Member of the New York State Senate from the 4th district
- In office January 3, 1973 – December 31, 2012
- Preceded by: George A. Murphy
- Succeeded by: Philip M. Boyle

Personal details
- Born: July 3, 1929 West Babylon, New York, U.S.
- Died: December 24, 2014 (aged 85) West Babylon, New York, U.S.
- Party: Republican
- Children: 2
- Education: Hofstra University (BA)

Military service
- Branch/service: United States Marine Corps
- Years of service: 1946–1948

= Owen H. Johnson =

American politician

Owen H. Johnson (July 3, 1929 – December 24, 2014) was an American politician who served as a longtime member of the New York State Senate. He represented the 4th State Senate district, which includes mostly the Town of Babylon in south-west Suffolk County.

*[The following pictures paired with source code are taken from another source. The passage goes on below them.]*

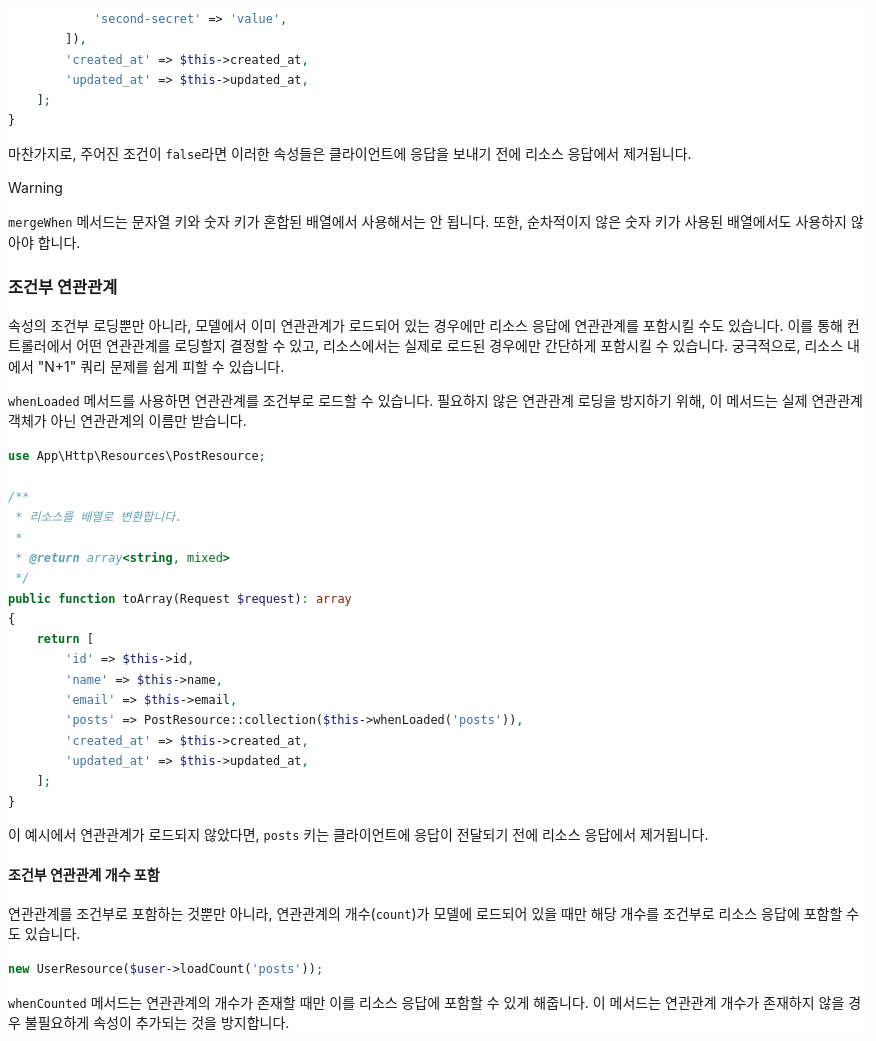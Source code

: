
```php
            'second-secret' => 'value',
        ]),
        'created_at' => $this->created_at,
        'updated_at' => $this->updated_at,
    ];
}
```

마찬가지로, 주어진 조건이 `false`라면 이러한 속성들은 클라이언트에 응답을 보내기 전에 리소스 응답에서 제거됩니다.

> [!WARNING]
> `mergeWhen` 메서드는 문자열 키와 숫자 키가 혼합된 배열에서 사용해서는 안 됩니다. 또한, 순차적이지 않은 숫자 키가 사용된 배열에서도 사용하지 않아야 합니다.

<a name="conditional-relationships"></a>
### 조건부 연관관계

속성의 조건부 로딩뿐만 아니라, 모델에서 이미 연관관계가 로드되어 있는 경우에만 리소스 응답에 연관관계를 포함시킬 수도 있습니다. 이를 통해 컨트롤러에서 어떤 연관관계를 로딩할지 결정할 수 있고, 리소스에서는 실제로 로드된 경우에만 간단하게 포함시킬 수 있습니다. 궁극적으로, 리소스 내에서 "N+1" 쿼리 문제를 쉽게 피할 수 있습니다.

`whenLoaded` 메서드를 사용하면 연관관계를 조건부로 로드할 수 있습니다. 필요하지 않은 연관관계 로딩을 방지하기 위해, 이 메서드는 실제 연관관계 객체가 아닌 연관관계의 이름만 받습니다.

```php
use App\Http\Resources\PostResource;

/**
 * 리소스를 배열로 변환합니다.
 *
 * @return array<string, mixed>
 */
public function toArray(Request $request): array
{
    return [
        'id' => $this->id,
        'name' => $this->name,
        'email' => $this->email,
        'posts' => PostResource::collection($this->whenLoaded('posts')),
        'created_at' => $this->created_at,
        'updated_at' => $this->updated_at,
    ];
}
```

이 예시에서 연관관계가 로드되지 않았다면, `posts` 키는 클라이언트에 응답이 전달되기 전에 리소스 응답에서 제거됩니다.

<a name="conditional-relationship-counts"></a>
#### 조건부 연관관계 개수 포함

연관관계를 조건부로 포함하는 것뿐만 아니라, 연관관계의 개수(`count`)가 모델에 로드되어 있을 때만 해당 개수를 조건부로 리소스 응답에 포함할 수도 있습니다.

```php
new UserResource($user->loadCount('posts'));
```

`whenCounted` 메서드는 연관관계의 개수가 존재할 때만 이를 리소스 응답에 포함할 수 있게 해줍니다. 이 메서드는 연관관계 개수가 존재하지 않을 경우 불필요하게 속성이 추가되는 것을 방지합니다.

== Early life and education ==
Johnson attended elementary school in West Babylon and high school in Babylon. He served in the United States Marine Corps from 1946 to 1948. After being honorably discharged, Johnson attended Hofstra College and graduated in 1956 with a B.A. in history and political science. In 1998, Hofstra awarded him an Honorary Doctor of Laws degree.

== Career ==
He was a member of the New York State Senate from 1973 to 2012, sitting in the 180th, 181st, 182nd, 183rd, 184th, 185th, 186th, 187th, 188th, 189th, 190th, 191st, 192nd, 193rd, 194th, 195th, 196th, 197th, 198th and 199th New York State Legislatures. He was the co-chairman and later Chairman Emeritus on the board of directors of the American Legislative Exchange Council (ALEC), a national association of legislators.

In 2011, Johnson voted against allowing same-sex marriage in New York during a Senate roll-call vote on the Marriage Equality Act, which passed after a close 33-29 vote. He did not seek reelection in the 2012 state elections.

== Personal life ==
Johnson and his wife Christel resided in West Babylon. They had two children: a son, Owen, and daughter, Chirsten.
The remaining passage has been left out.